== TASK ==
The entries are to be repeated in full, without any change.

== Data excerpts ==
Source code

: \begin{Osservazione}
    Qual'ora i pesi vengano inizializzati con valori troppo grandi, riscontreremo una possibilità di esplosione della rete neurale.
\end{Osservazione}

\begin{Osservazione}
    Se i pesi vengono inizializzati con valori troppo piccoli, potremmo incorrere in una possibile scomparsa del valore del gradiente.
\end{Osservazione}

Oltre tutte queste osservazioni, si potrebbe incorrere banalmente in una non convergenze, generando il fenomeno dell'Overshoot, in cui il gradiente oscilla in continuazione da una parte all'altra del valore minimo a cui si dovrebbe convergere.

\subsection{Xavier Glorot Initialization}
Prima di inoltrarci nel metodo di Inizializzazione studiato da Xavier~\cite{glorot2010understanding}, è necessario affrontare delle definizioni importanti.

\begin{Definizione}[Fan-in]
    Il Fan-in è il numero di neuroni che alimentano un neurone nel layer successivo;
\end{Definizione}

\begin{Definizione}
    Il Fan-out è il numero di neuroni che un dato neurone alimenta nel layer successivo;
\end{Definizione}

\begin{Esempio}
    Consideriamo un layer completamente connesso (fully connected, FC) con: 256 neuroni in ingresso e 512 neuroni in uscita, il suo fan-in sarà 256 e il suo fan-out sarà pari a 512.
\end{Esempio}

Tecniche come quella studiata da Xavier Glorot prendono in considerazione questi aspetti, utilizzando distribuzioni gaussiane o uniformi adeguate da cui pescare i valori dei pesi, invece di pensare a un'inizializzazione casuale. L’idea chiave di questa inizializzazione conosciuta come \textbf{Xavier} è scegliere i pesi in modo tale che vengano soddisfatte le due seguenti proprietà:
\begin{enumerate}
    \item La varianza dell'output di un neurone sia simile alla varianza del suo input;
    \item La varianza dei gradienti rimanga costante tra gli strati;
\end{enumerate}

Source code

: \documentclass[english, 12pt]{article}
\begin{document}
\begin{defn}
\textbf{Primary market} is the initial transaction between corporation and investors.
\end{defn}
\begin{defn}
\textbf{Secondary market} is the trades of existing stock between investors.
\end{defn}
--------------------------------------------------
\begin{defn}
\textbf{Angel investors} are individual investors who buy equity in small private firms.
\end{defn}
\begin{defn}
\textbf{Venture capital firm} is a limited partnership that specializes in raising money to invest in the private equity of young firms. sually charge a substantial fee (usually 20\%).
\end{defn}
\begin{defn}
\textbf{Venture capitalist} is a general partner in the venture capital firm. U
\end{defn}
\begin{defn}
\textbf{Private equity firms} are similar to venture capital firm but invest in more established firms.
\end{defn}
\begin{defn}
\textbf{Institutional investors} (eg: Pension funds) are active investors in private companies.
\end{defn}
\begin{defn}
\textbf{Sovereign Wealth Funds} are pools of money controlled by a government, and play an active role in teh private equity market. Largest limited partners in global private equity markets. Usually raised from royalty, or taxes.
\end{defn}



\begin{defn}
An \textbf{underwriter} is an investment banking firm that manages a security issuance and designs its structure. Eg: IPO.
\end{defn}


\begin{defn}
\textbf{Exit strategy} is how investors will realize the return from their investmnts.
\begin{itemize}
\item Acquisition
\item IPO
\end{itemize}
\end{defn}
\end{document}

== REPLY TO THE EXERCISE ==
Source code

: \begin{Osservazione}
    Qual'ora i pesi vengano inizializzati con valori troppo grandi, riscontreremo una possibilità di esplosione della rete neurale.
\end{Osservazione}

\begin{Osservazione}
    Se i pesi vengono inizializzati con valori troppo piccoli, potremmo incorrere in una possibile scomparsa del valore del gradiente.
\end{Osservazione}

Oltre tutte queste osservazioni, si potrebbe incorrere banalmente in una non convergenze, generando il fenomeno dell'Overshoot, in cui il gradiente oscilla in continuazione da una parte all'altra del valore minimo a cui si dovrebbe convergere.

\subsection{Xavier Glorot Initialization}
Prima di inoltrarci nel metodo di Inizializzazione studiato da Xavier~\cite{glorot2010understanding}, è necessario affrontare delle definizioni importanti.

\begin{Definizione}[Fan-in]
    Il Fan-in è il numero di neuroni che alimentano un neurone nel layer successivo;
\end{Definizione}

\begin{Definizione}
    Il Fan-out è il numero di neuroni che un dato neurone alimenta nel layer successivo;
\end{Definizione}

\begin{Esempio}
    Consideriamo un layer completamente connesso (fully connected, FC) con: 256 neuroni in ingresso e 512 neuroni in uscita, il suo fan-in sarà 256 e il suo fan-out sarà pari a 512.
\end{Esempio}

Tecniche come quella studiata da Xavier Glorot prendono in considerazione questi aspetti, utilizzando distribuzioni gaussiane o uniformi adeguate da cui pescare i valori dei pesi, invece di pensare a un'inizializzazione casuale. L’idea chiave di questa inizializzazione conosciuta come \textbf{Xavier} è scegliere i pesi in modo tale che vengano soddisfatte le due seguenti proprietà:
\begin{enumerate}
    \item La varianza dell'output di un neurone sia simile alla varianza del suo input;
    \item La varianza dei gradienti rimanga costante tra gli strati;
\end{enumerate}

Source code

: \documentclass[english, 12pt]{article}
\begin{document}
\begin{defn}
\textbf{Primary market} is the initial transaction between corporation and investors.
\end{defn}
\begin{defn}
\textbf{Secondary market} is the trades of existing stock between investors.
\end{defn}
--------------------------------------------------
\begin{defn}
\textbf{Angel investors} are individual investors who buy equity in small private firms.
\end{defn}
\begin{defn}
\textbf{Venture capital firm} is a limited partnership that specializes in raising money to invest in the private equity of young firms. sually charge a substantial fee (usually 20\%).
\end{defn}
\begin{defn}
\textbf{Venture capitalist} is a general partner in the venture capital firm. U
\end{defn}
\begin{defn}
\textbf{Private equity firms} are similar to venture capital firm but invest in more established firms.
\end{defn}
\begin{defn}
\textbf{Institutional investors} (eg: Pension funds) are active investors in private companies.
\end{defn}
\begin{defn}
\textbf{Sovereign Wealth Funds} are pools of money controlled by a government, and play an active role in teh private equity market. Largest limited partners in global private equity markets. Usually raised from royalty, or taxes.
\end{defn}



\begin{defn}
An \textbf{underwriter} is an investment banking firm that manages a security issuance and designs its structure. Eg: IPO.
\end{defn}


\begin{defn}
\textbf{Exit strategy} is how investors will realize the return from their investmnts.
\begin{itemize}
\item Acquisition
\item IPO
\end{itemize}
\end{defn}
\end{document}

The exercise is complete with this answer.